Cierto es que los artistas debieran ser juzgados en exclusiva a partir de sus obras; sin embargo, con Grass no reza el consejo, dado que su presencia política y mediática trascendía una dedicación que tampoco se circunscribía a la literatura pese a ser un referente en aquel país. Fue también pintor de acuarelas y aguafuertes, poeta en sus inicios y la implicación política, de variado pelaje, suscitó filias y fobias por un igual. Su pertenencia a las juventudes hitlerianas durante la adolescencia, o la participación en la campaña electoral del Partido Socialdemócrata, allá por los sesenta, revelan a las claras una evolución ideológica que no le acarreó siempre parabienes, como tampoco el crear una Fundación para la protección del pueblo gitano.
Ha fallecido un escritor «político» en la línea de Sartre, Brecht o Malraux, y tal vez sus explícitas adscripciones motivasen la desigual acogida de sus obras, porque si bien hay consenso respecto al mérito de las primeras («El tambor de hojalata» en 1959, «El gato y el ratón» (1961) o «Años de perro» en 1963), otras posteriores no tuvieron igual reconocimiento. «Es cuento largo», sobre la reunificación de Alemania, motivó que se refiriesen a él, junto a otros, como «Pájaros que ensucian el propio nido», y otra de sus novelas, «La rata», fue calificada por el entonces crítico literario más conocido, Reich Ranicki, como «Una catástrofe».

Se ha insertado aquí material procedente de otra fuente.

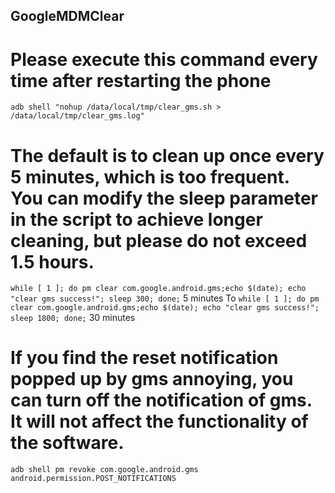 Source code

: ## GoogleMDMClear
# Please execute this command every time after restarting the phone
`adb shell "nohup /data/local/tmp/clear_gms.sh > /data/local/tmp/clear_gms.log"`
# The default is to clean up once every 5 minutes, which is too frequent. You can modify the sleep parameter in the script to achieve longer cleaning, but please do not exceed 1.5 hours.
`while [ 1 ]; do pm clear com.google.android.gms;echo $(date); echo "clear gms success!"; sleep 300; done;` 5 minutes To `while [ 1 ]; do pm clear com.google.android.gms;echo $(date); echo "clear gms success!"; sleep 1800; done;` 30 minutes
# If you find the reset notification popped up by gms annoying, you can turn off the notification of gms. It will not affect the functionality of the software.
`adb shell pm revoke com.google.android.gms android.permission.POST_NOTIFICATIONS`
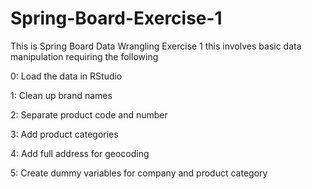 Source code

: # Spring-Board-Exercise-1
This is Spring Board Data Wrangling Exercise 1 this involves basic data manipulation requiring the following  

0: Load the data in RStudio

1: Clean up brand names

2: Separate product code and number

3: Add product categories

4: Add full address for geocoding

5: Create dummy variables for company and product category
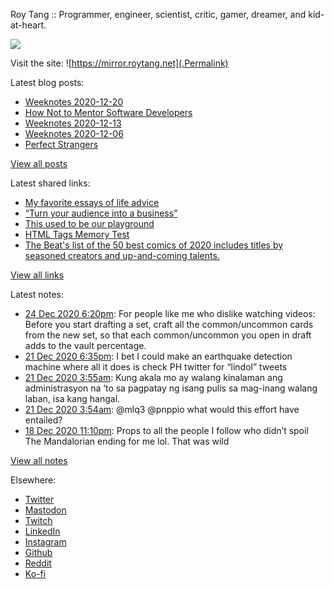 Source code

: Roy Tang :: Programmer, engineer, scientist, critic, gamer, dreamer, and kid-at-heart.

![](https://roytang.net/img/profile.jpg)

Visit the site: ![https://mirror.roytang.net](.Permalink)

Latest blog posts:
    

- [Weeknotes 2020-12-20](https://mirror.roytang.net/2020/12/weeknotes-2020-12-20/)
- [How Not to Mentor Software Developers](https://mirror.roytang.net/2020/12/how-not-to-mentor-software-developers/)
- [Weeknotes 2020-12-13](https://mirror.roytang.net/2020/12/weeknotes-2020-12-13/)
- [Weeknotes 2020-12-06](https://mirror.roytang.net/2020/12/weeknotes-2020-12-06/)
- [Perfect Strangers](https://mirror.roytang.net/2020/12/perfect-strangers/)

[View all posts](https://mirror.roytang.net/blog)

Latest shared links:
    

- [My favorite essays of life advice](https://mirror.roytang.net/2020/12/my-favorite-essays-of-life-advice/)
- [“Turn your audience into a business”](https://mirror.roytang.net/2020/12/turn-your-audience-into-a-business/)
- [This used to be our playground](https://mirror.roytang.net/2020/12/this-used-to-be-our-playground/)
- [HTML Tags Memory Test](https://mirror.roytang.net/2020/12/html-tags-memory-test/)
- [The Beat&#39;s list of the 50 best comics of 2020 includes titles by seasoned creators and up-and-coming talents.](https://mirror.roytang.net/2020/12/the-beats-list-of-the-50-best-comics-of-2020-includes-titles-by-seasoned-creators-and-up-and-coming/)

[View all links](https://mirror.roytang.net/links)

Latest notes:
    

- [24 Dec 2020 6:20pm](https://mirror.roytang.net/2020/12/ggvzbuq/): For people like me who dislike watching videos: Before you start drafting a set, craft all the common/uncommon cards from the new set, so that each common/uncommon you open in draft adds to the vault percentage.
- [21 Dec 2020 6:35pm](https://mirror.roytang.net/2020/12/1341090027996999680/): I bet I could make an earthquake detection machine where all it does is check PH twitter for &ldquo;lindol&rdquo; tweets
- [21 Dec 2020 3:55am](https://mirror.roytang.net/2020/12/1340868417394331648/): Kung akala mo ay walang kinalaman ang administrasyon na &lsquo;to sa pagpatay ng isang pulis sa mag-inang walang laban, isa kang hangal.
- [21 Dec 2020 3:54am](https://mirror.roytang.net/2020/12/1340868156378660864/): @mlq3 @pnppio what would this effort have entailed?
- [18 Dec 2020 11:10pm](https://mirror.roytang.net/2020/12/1340072060886765568/): Props to all the people I follow who didn&rsquo;t spoil The Mandalorian ending for me lol. That was wild

[View all notes](https://mirror.roytang.net/notes)

Elsewhere:

- [Twitter](https://twitter.com/roytang)
- [Mastodon](https://mastodon.technology/@roytang)
- [Twitch](https://twitch.tv/twitchyroy)
- [LinkedIn](https://www.linkedin.com/in/roytang)
- [Instagram](https://instagram.com/roytang0400)
- [Github](https://github.com/roytang)
- [Reddit](https://reddit.com/u/hungryroy)
- [Ko-fi](https://ko-fi.com/roytang)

No obstante, y pese a no estar legitimado para emitir juicio de valor alguno sobre el conjunto de una obra que sólo conozco parcialmente, me gustaba que un «intelectual» de su talla (y entrecomillo porque sobre la definición de intelectual habría mucho que hablar) abandonase la torre de marfil en la que podría haber permanecido, ahíto de aplausos, para rebozarse en la cotidianidad de los tiempos que le tocó vivir. Y, encima, con su inseparable pipa como una seña más de identidad. En suma: que me caía bien. Y he querido dejar constancia, siquiera para mi propia memoria, antes de que el tiempo amarillo se pose también sobre su fotografía. Como ocurre tras morir.